I am (trying) to build some speaker boxes. First, let me start off by saying this is only my second woodworking project. Then, let me tell you what I have done to date. Please don't tell me all the things I've done wrong, I pretty much have that figured out. What I would like is some advise on how to make what I have look as good as possible.

I am building a pair of speaker cabinets which are 8 inches wide (across the front), by 9 inches deep. They are tilted back at a 7 degree angle, and are 42 inches tall. Well, not quite, the faces are 42 inches, but as they are tilted back 7 degrees, they are not actually 42 inches tall. 

Anyway, I veneered all the pieces first, then cut 45 degree miters on all of them. The thought was that they would fit together really nicely, and I could then glue them up without the need for screws or nails. HA!!! That's what I get for thinking. Anyway, here is my problem. I have put in 3 internal cross-braces for support, and have used a combination of finish/trim nails and hot hide glue to join all the pieces. They are quite stable, but are not perfectly aligned everywhere. So, now my thought is that I can fill any small gaps with wood putty or bondo, smooth that out by sanding, and cover these corners with something like a leather edge-banding. Unfortunately, I cannot find any such thing. Does anybody have any ideas as to how I can make these look somewhat nice? On hindsight, I should have built the boxes, then put on the veneer. But, I tried that with my first project (another pair of speakers), and the veneering went terribly. Of course, I was trying to clamp/caul raw wood veneer without straightening it, or having the use of a press. This time around, I used hot hide glue and a veneer hammer. The veneering went smashingly!! Until I sunk trim screws, which pulled up the substrate and a few spots of veneer.

Anyway, any input would be greatly appreciated. Can I just buy some leather and cut it to make this work? I'm not married to the leather idea, but I have a really nice walnut burl on the front baffles, and a fiddleback maple for the sides and tops, so another wood trim would be just too much I think. I am going to paint the back and bottom plates a dark brown. Then cover everything with shellac and several coats of a clear acrylic finish.


----------



## knotscott (Nov 8, 2007)

I'd be inclined to try rabbeting all the visible edges that need fixing, and inlay some small solid pieces of wood in the rabbet...they could match, compliment, or contrast your existing wood. Then you could shape them to suit and finish them with the rest of the box.

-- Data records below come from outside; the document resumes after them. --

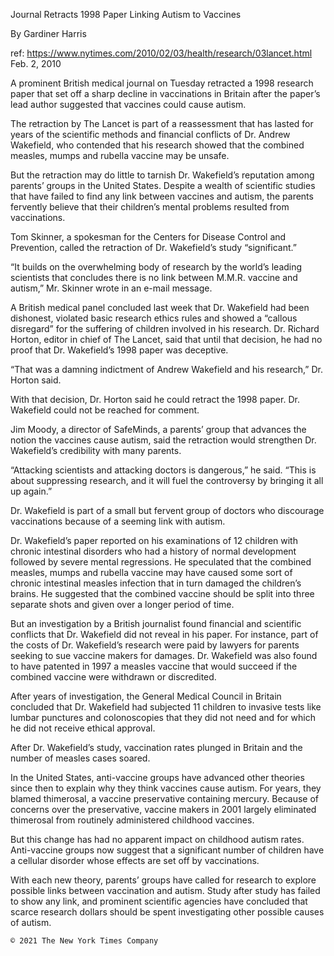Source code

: 
Journal Retracts 1998 Paper Linking Autism to Vaccines

By Gardiner Harris

ref: https://www.nytimes.com/2010/02/03/health/research/03lancet.html
Feb. 2, 2010

A prominent British medical journal on Tuesday retracted a 1998 research paper that set off a sharp decline in vaccinations in Britain after the paper’s lead author suggested that vaccines could cause autism.

The retraction by The Lancet is part of a reassessment that has lasted for years of the scientific methods and financial conflicts of Dr. Andrew Wakefield, who contended that his research showed that the combined measles, mumps and rubella vaccine may be unsafe.

But the retraction may do little to tarnish Dr. Wakefield’s reputation among parents’ groups in the United States. Despite a wealth of scientific studies that have failed to find any link between vaccines and autism, the parents fervently believe that their children’s mental problems resulted from vaccinations.

Tom Skinner, a spokesman for the Centers for Disease Control and Prevention, called the retraction of Dr. Wakefield’s study “significant.”

“It builds on the overwhelming body of research by the world’s leading scientists that concludes there is no link between M.M.R. vaccine and autism,” Mr. Skinner wrote in an e-mail message.

A British medical panel concluded last week that Dr. Wakefield had been dishonest, violated basic research ethics rules and showed a “callous disregard” for the suffering of children involved in his research. Dr. Richard Horton, editor in chief of The Lancet, said that until that decision, he had no proof that Dr. Wakefield’s 1998 paper was deceptive.

“That was a damning indictment of Andrew Wakefield and his research,” Dr. Horton said.

With that decision, Dr. Horton said he could retract the 1998 paper. Dr. Wakefield could not be reached for comment.

Jim Moody, a director of SafeMinds, a parents’ group that advances the notion the vaccines cause autism, said the retraction would strengthen Dr. Wakefield’s credibility with many parents.

“Attacking scientists and attacking doctors is dangerous,” he said. “This is about suppressing research, and it will fuel the controversy by bringing it all up again.”

Dr. Wakefield is part of a small but fervent group of doctors who discourage vaccinations because of a seeming link with autism.

Dr. Wakefield’s paper reported on his examinations of 12 children with chronic intestinal disorders who had a history of normal development followed by severe mental regressions. He speculated that the combined measles, mumps and rubella vaccine may have caused some sort of chronic intestinal measles infection that in turn damaged the children’s brains. He suggested that the combined vaccine should be split into three separate shots and given over a longer period of time.

But an investigation by a British journalist found financial and scientific conflicts that Dr. Wakefield did not reveal in his paper. For instance, part of the costs of Dr. Wakefield’s research were paid by lawyers for parents seeking to sue vaccine makers for damages. Dr. Wakefield was also found to have patented in 1997 a measles vaccine that would succeed if the combined vaccine were withdrawn or discredited.

After years of investigation, the General Medical Council in Britain concluded that Dr. Wakefield had subjected 11 children to invasive tests like lumbar punctures and colonoscopies that they did not need and for which he did not receive ethical approval.

After Dr. Wakefield’s study, vaccination rates plunged in Britain and the number of measles cases soared.

In the United States, anti-vaccine groups have advanced other theories since then to explain why they think vaccines cause autism. For years, they blamed thimerosal, a vaccine preservative containing mercury. Because of concerns over the preservative, vaccine makers in 2001 largely eliminated thimerosal from routinely administered childhood vaccines.

But this change has had no apparent impact on childhood autism rates. Anti-vaccine groups now suggest that a significant number of children have a cellular disorder whose effects are set off by vaccinations.

With each new theory, parents’ groups have called for research to explore possible links between vaccination and autism. Study after study has failed to show any link, and prominent scientific agencies have concluded that scarce research dollars should be spent investigating other possible causes of autism.


    © 2021 The New York Times Company
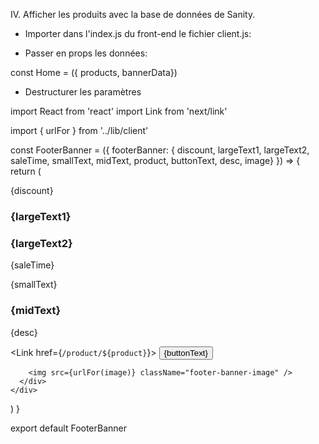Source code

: IV. Afficher les produits avec la base de données de Sanity.

- Importer dans l'index.js du front-end le fichier client.js:

- Passer en props les données:

const Home = ({ products, bannerData})

- Destructurer les paramètres

import React from 'react'
import Link from 'next/link'

import { urlFor } from '../lib/client'

const FooterBanner = ({ footerBanner: { discount, largeText1, largeText2, saleTime, smallText, midText, product, buttonText, desc, image} }) => {
  return (
    <div className='footer-banner-container'>
      <div className="banner-desc">
        <div className="left">
        <p>{discount}</p>
        <h3>{largeText1}</h3>
        <h3>{largeText2}</h3>
        <p>{saleTime}</p>
        </div>
        <div className="right">
          <p>{smallText}</p>
          <h3>{midText}</h3>
          <p>{desc}</p>
          <Link href={`/product/${product}`}>
              <button type='button'>{buttonText}</button>
          </Link>
        </div>

        <img src={urlFor(image)} className="footer-banner-image" />
      </div>
    </div>
  )
}

export default FooterBanner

I'd also be inclined to move those inductors away from the magnets of your drivers, otherwise the magnetic field of each can interfere with each other, so you may not get quite the result you were expecting. If the driver magnets are shielded, then there won't be a problem with those, but at the very least I'd turn the large inductor in the middle on edge 90° to the others to prevent them from interferring with each other.

Good luck.....you're doing great! :thumbsup:


----------



## cabinetman (Jul 5, 2007)

+1. I agree, the easiest fix would be to insert an inlay of sorts. You could use a pre-cut wood inlay strips in a wide variety of solids or patterns...check here.












 







.


----------



## smitkou (Jul 6, 2011)

*moving the crossover is not an option*

I have already glued up the box, and there are internal cross-braces below the crossover so there is no way to move them now. I will try to orient the two small inductors 90 degrees on their edges, though. I could move the crossover down on the other speaker, as I have not glued/nailed that box together yet. But, I am concerned that if I do that, it will result in two speakers having a very different sound.

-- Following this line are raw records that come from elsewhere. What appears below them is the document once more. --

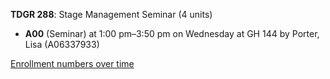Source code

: **TDGR 288**: Stage Management Seminar (4 units)

- **A00** (Seminar) at 1:00 pm–3:50 pm on Wednesday at GH 144 by Porter, Lisa (A06337933)

[Enrollment numbers over time](./TDGR288.tsv)
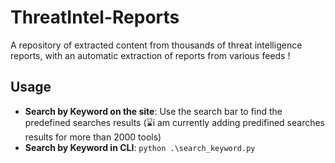 # ThreatIntel-Reports

A repository of extracted content from thousands of threat intelligence reports, with an automatic extraction of reports from various feeds !

## Usage

  - **Search by Keyword on the site**: Use the search bar to find the predefined searches results (⌛i am currently adding predifined searches results for more than 2000 tools)
  - **Search by Keyword in CLI**: `python .\search_keyword.py`
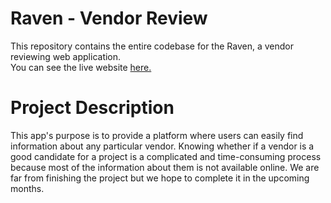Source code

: # Raven - Vendor Review
This repository contains the entire codebase for the Raven, a vendor reviewing web application.</br>
You can see the live website [here.](https://raven-c24a9.web.app/?fbclid=IwAR000y--8E5s2kqgubQ1NxBLO2tis02_qHwLPZkZnwkln1rsAn2gWQll9AE)

# Project Description
This app's purpose is to provide a platform where users can easily find information about any particular vendor. Knowing whether if a vendor is a good candidate for a project is a complicated and time-consuming process because most of the information about them is not available online. We are far from finishing the project but we hope to complete it in the upcoming months.

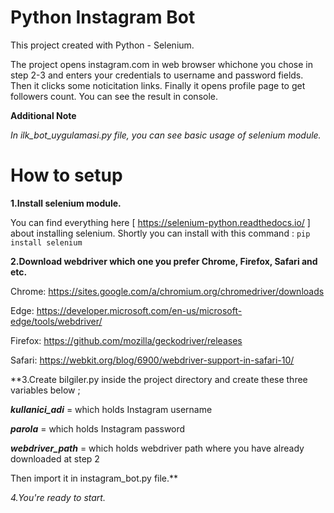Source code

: # Python Instagram Bot
This project created with Python - Selenium. 

The project opens instagram.com in web browser whichone you chose in step 2-3 and enters your credentials to username and password fields. Then it clicks some noticitation links. Finally it opens profile page to get followers count. You can see the result in console. 

**Additional Note**

_In ilk_bot_uygulamasi.py file, you can see basic usage of selenium module._

# How to setup
**1.Install selenium module.**

You can find everything here [ https://selenium-python.readthedocs.io/ ] about installing selenium.
Shortly you can install with this command : 
`pip install selenium`

**2.Download webdriver which one you prefer Chrome, Firefox, Safari and etc.**

Chrome:	https://sites.google.com/a/chromium.org/chromedriver/downloads

Edge:	https://developer.microsoft.com/en-us/microsoft-edge/tools/webdriver/

Firefox:	https://github.com/mozilla/geckodriver/releases

Safari:	https://webkit.org/blog/6900/webdriver-support-in-safari-10/

**3.Create bilgiler.py inside the project directory and create these three variables below ;

**_kullanici_adi_** = which holds Instagram username
 
**_parola_** = which holds Instagram password

**_webdriver_path_** = which holds  webdriver path where you have already downloaded at step 2

Then import it in instagram_bot.py file.**

_4.You're ready to start._

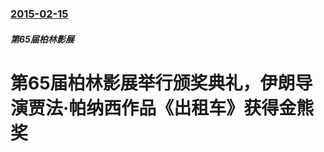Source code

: ### [2015-02-15](/news/2015/02/15/index.md)

##### 第65届柏林影展
# 第65届柏林影展举行颁奖典礼，伊朗导演贾法·帕纳西作品《出租车》获得金熊奖



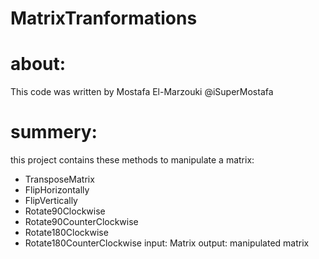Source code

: # MatrixTranformations
# about:
This code was written by Mostafa El-Marzouki @iSuperMostafa
# summery:
this project contains these methods to manipulate a matrix:
- TransposeMatrix
- FlipHorizontally
- FlipVertically
- Rotate90Clockwise
- Rotate90CounterClockwise
- Rotate180Clockwise
- Rotate180CounterClockwise
input: Matrix
output: manipulated matrix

I like the idea of the wood inlay, that seems a much simpler solution to trying to wrap all the edges with leather or suede. Probably much more affordable, too.

What if I buy some shielding material and put it loosely around the crossover? I am going to be filling the box with damping fiber anyway, so that might serve two purposes. It will help shield the inductors from the driver magnets, and it will keep the damping fiber from gunking up the electronics.

Thanks for the input, it is much appreciated!! :thumbsup:


----------



## knotscott (Nov 8, 2007)

smitkoku said:


> ....What if I buy some shielding material and put it loosely around the crossover?....


Excellent question that I'm not sure about.....seems logical though.


----------